▶ **YOUR TASK**:
Word for word, copy the entire listing.

**** DATA RECORDS

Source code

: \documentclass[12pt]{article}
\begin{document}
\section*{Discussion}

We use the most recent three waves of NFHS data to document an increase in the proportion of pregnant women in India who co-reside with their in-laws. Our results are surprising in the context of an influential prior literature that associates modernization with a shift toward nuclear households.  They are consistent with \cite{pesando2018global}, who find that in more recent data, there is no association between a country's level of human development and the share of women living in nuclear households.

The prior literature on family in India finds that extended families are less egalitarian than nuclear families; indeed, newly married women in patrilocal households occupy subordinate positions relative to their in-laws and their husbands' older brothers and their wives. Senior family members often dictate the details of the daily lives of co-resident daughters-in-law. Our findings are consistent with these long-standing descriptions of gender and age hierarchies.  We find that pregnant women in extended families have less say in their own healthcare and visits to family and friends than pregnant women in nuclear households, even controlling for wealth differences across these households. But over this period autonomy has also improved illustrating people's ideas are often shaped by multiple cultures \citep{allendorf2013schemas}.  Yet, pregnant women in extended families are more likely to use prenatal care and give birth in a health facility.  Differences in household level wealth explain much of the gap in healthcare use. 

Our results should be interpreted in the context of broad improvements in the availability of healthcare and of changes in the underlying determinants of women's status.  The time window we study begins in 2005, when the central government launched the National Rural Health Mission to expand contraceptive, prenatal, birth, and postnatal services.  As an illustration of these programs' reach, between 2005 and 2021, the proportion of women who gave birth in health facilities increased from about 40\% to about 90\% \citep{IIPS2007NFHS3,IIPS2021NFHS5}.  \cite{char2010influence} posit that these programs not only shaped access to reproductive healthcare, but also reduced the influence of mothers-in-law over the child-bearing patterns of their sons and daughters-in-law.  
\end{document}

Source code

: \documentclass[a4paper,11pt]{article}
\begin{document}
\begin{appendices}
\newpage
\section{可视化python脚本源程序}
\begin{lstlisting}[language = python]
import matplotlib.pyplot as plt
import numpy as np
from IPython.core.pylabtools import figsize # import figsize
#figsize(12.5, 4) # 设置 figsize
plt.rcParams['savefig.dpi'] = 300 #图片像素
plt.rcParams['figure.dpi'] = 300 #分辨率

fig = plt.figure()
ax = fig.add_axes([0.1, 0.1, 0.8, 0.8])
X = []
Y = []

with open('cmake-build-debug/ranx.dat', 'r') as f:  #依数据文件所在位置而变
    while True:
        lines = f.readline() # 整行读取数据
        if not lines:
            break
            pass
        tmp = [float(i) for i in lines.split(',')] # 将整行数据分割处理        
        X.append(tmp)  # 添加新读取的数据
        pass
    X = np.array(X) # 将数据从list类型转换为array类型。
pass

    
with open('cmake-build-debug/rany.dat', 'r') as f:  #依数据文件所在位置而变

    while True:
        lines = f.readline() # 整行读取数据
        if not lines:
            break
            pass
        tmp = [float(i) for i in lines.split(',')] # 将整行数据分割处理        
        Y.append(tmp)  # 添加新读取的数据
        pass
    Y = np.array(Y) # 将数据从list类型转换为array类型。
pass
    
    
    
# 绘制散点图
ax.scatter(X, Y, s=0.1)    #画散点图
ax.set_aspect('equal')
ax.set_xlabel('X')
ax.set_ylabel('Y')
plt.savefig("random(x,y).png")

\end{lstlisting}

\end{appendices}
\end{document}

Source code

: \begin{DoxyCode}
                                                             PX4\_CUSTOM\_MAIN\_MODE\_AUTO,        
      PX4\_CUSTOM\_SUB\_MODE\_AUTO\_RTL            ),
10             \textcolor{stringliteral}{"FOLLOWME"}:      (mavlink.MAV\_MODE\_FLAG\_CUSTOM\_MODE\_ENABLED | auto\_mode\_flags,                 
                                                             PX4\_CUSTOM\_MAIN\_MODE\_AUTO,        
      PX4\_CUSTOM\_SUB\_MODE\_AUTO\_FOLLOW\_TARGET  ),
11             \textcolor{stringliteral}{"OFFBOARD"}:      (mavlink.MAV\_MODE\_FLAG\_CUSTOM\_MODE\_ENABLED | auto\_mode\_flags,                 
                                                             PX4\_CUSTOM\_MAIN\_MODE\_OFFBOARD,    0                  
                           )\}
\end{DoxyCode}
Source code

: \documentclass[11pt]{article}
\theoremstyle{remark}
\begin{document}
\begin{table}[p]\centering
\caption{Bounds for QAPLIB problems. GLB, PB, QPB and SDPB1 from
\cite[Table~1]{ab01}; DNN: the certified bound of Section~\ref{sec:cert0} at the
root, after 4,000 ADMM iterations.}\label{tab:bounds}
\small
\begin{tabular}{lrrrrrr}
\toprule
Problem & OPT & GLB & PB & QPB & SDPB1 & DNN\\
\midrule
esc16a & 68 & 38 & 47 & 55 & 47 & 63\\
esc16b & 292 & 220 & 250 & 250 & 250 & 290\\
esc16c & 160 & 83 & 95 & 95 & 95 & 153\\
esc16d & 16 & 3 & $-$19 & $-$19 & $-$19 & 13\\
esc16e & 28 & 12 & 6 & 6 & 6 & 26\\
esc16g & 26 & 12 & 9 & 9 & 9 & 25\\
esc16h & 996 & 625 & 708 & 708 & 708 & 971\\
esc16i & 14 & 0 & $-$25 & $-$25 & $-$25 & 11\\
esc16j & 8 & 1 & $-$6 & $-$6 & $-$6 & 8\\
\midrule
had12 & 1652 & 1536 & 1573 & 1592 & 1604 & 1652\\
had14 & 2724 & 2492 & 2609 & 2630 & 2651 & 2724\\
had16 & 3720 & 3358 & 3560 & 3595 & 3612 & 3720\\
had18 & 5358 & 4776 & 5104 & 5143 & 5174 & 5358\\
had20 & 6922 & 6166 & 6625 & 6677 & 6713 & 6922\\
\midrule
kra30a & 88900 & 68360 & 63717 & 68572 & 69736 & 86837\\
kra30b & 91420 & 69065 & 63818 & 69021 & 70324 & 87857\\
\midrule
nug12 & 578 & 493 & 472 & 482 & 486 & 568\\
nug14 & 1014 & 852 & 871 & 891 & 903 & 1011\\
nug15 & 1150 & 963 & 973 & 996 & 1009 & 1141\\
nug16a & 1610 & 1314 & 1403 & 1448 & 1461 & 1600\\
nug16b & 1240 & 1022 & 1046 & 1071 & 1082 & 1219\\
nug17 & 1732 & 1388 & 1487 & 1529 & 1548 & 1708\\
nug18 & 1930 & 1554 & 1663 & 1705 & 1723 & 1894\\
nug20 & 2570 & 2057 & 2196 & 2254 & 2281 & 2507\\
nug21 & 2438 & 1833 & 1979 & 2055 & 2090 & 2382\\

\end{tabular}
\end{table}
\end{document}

********

▶ **RESPONSE TO THE EXERCISE**:
Source code

: \documentclass[12pt]{article}
\begin{document}
\section*{Discussion}

We use the most recent three waves of NFHS data to document an increase in the proportion of pregnant women in India who co-reside with their in-laws. Our results are surprising in the context of an influential prior literature that associates modernization with a shift toward nuclear households.  They are consistent with \cite{pesando2018global}, who find that in more recent data, there is no association between a country's level of human development and the share of women living in nuclear households.

The prior literature on family in India finds that extended families are less egalitarian than nuclear families; indeed, newly married women in patrilocal households occupy subordinate positions relative to their in-laws and their husbands' older brothers and their wives. Senior family members often dictate the details of the daily lives of co-resident daughters-in-law. Our findings are consistent with these long-standing descriptions of gender and age hierarchies.  We find that pregnant women in extended families have less say in their own healthcare and visits to family and friends than pregnant women in nuclear households, even controlling for wealth differences across these households. But over this period autonomy has also improved illustrating people's ideas are often shaped by multiple cultures \citep{allendorf2013schemas}.  Yet, pregnant women in extended families are more likely to use prenatal care and give birth in a health facility.  Differences in household level wealth explain much of the gap in healthcare use. 

Our results should be interpreted in the context of broad improvements in the availability of healthcare and of changes in the underlying determinants of women's status.  The time window we study begins in 2005, when the central government launched the National Rural Health Mission to expand contraceptive, prenatal, birth, and postnatal services.  As an illustration of these programs' reach, between 2005 and 2021, the proportion of women who gave birth in health facilities increased from about 40\% to about 90\% \citep{IIPS2007NFHS3,IIPS2021NFHS5}.  \cite{char2010influence} posit that these programs not only shaped access to reproductive healthcare, but also reduced the influence of mothers-in-law over the child-bearing patterns of their sons and daughters-in-law.  
\end{document}

Source code

: \documentclass[a4paper,11pt]{article}
\begin{document}
\begin{appendices}
\newpage
\section{可视化python脚本源程序}
\begin{lstlisting}[language = python]
import matplotlib.pyplot as plt
import numpy as np
from IPython.core.pylabtools import figsize # import figsize
#figsize(12.5, 4) # 设置 figsize
plt.rcParams['savefig.dpi'] = 300 #图片像素
plt.rcParams['figure.dpi'] = 300 #分辨率

fig = plt.figure()
ax = fig.add_axes([0.1, 0.1, 0.8, 0.8])
X = []
Y = []

with open('cmake-build-debug/ranx.dat', 'r') as f:  #依数据文件所在位置而变
    while True:
        lines = f.readline() # 整行读取数据
        if not lines:
            break
            pass
        tmp = [float(i) for i in lines.split(',')] # 将整行数据分割处理        
        X.append(tmp)  # 添加新读取的数据
        pass
    X = np.array(X) # 将数据从list类型转换为array类型。
pass

    
with open('cmake-build-debug/rany.dat', 'r') as f:  #依数据文件所在位置而变

    while True:
        lines = f.readline() # 整行读取数据
        if not lines:
            break
            pass
        tmp = [float(i) for i in lines.split(',')] # 将整行数据分割处理        
        Y.append(tmp)  # 添加新读取的数据
        pass
    Y = np.array(Y) # 将数据从list类型转换为array类型。
pass
    
    
    
# 绘制散点图
ax.scatter(X, Y, s=0.1)    #画散点图
ax.set_aspect('equal')
ax.set_xlabel('X')
ax.set_ylabel('Y')
plt.savefig("random(x,y).png")

\end{lstlisting}

\end{appendices}
\end{document}

Source code

: \begin{DoxyCode}
                                                             PX4\_CUSTOM\_MAIN\_MODE\_AUTO,        
      PX4\_CUSTOM\_SUB\_MODE\_AUTO\_RTL            ),
10             \textcolor{stringliteral}{"FOLLOWME"}:      (mavlink.MAV\_MODE\_FLAG\_CUSTOM\_MODE\_ENABLED | auto\_mode\_flags,                 
                                                             PX4\_CUSTOM\_MAIN\_MODE\_AUTO,        
      PX4\_CUSTOM\_SUB\_MODE\_AUTO\_FOLLOW\_TARGET  ),
11             \textcolor{stringliteral}{"OFFBOARD"}:      (mavlink.MAV\_MODE\_FLAG\_CUSTOM\_MODE\_ENABLED | auto\_mode\_flags,                 
                                                             PX4\_CUSTOM\_MAIN\_MODE\_OFFBOARD,    0                  
                           )\}
\end{DoxyCode}
Source code

: \documentclass[11pt]{article}
\theoremstyle{remark}
\begin{document}
\begin{table}[p]\centering
\caption{Bounds for QAPLIB problems. GLB, PB, QPB and SDPB1 from
\cite[Table~1]{ab01}; DNN: the certified bound of Section~\ref{sec:cert0} at the
root, after 4,000 ADMM iterations.}\label{tab:bounds}
\small
\begin{tabular}{lrrrrrr}
\toprule
Problem & OPT & GLB & PB & QPB & SDPB1 & DNN\\
\midrule
esc16a & 68 & 38 & 47 & 55 & 47 & 63\\
esc16b & 292 & 220 & 250 & 250 & 250 & 290\\
esc16c & 160 & 83 & 95 & 95 & 95 & 153\\
esc16d & 16 & 3 & $-$19 & $-$19 & $-$19 & 13\\
esc16e & 28 & 12 & 6 & 6 & 6 & 26\\
esc16g & 26 & 12 & 9 & 9 & 9 & 25\\
esc16h & 996 & 625 & 708 & 708 & 708 & 971\\
esc16i & 14 & 0 & $-$25 & $-$25 & $-$25 & 11\\
esc16j & 8 & 1 & $-$6 & $-$6 & $-$6 & 8\\
\midrule
had12 & 1652 & 1536 & 1573 & 1592 & 1604 & 1652\\
had14 & 2724 & 2492 & 2609 & 2630 & 2651 & 2724\\
had16 & 3720 & 3358 & 3560 & 3595 & 3612 & 3720\\
had18 & 5358 & 4776 & 5104 & 5143 & 5174 & 5358\\
had20 & 6922 & 6166 & 6625 & 6677 & 6713 & 6922\\
\midrule
kra30a & 88900 & 68360 & 63717 & 68572 & 69736 & 86837\\
kra30b & 91420 & 69065 & 63818 & 69021 & 70324 & 87857\\
\midrule
nug12 & 578 & 493 & 472 & 482 & 486 & 568\\
nug14 & 1014 & 852 & 871 & 891 & 903 & 1011\\
nug15 & 1150 & 963 & 973 & 996 & 1009 & 1141\\
nug16a & 1610 & 1314 & 1403 & 1448 & 1461 & 1600\\
nug16b & 1240 & 1022 & 1046 & 1071 & 1082 & 1219\\
nug17 & 1732 & 1388 & 1487 & 1529 & 1548 & 1708\\
nug18 & 1930 & 1554 & 1663 & 1705 & 1723 & 1894\\
nug20 & 2570 & 2057 & 2196 & 2254 & 2281 & 2507\\
nug21 & 2438 & 1833 & 1979 & 2055 & 2090 & 2382\\

\end{tabular}
\end{table}
\end{document}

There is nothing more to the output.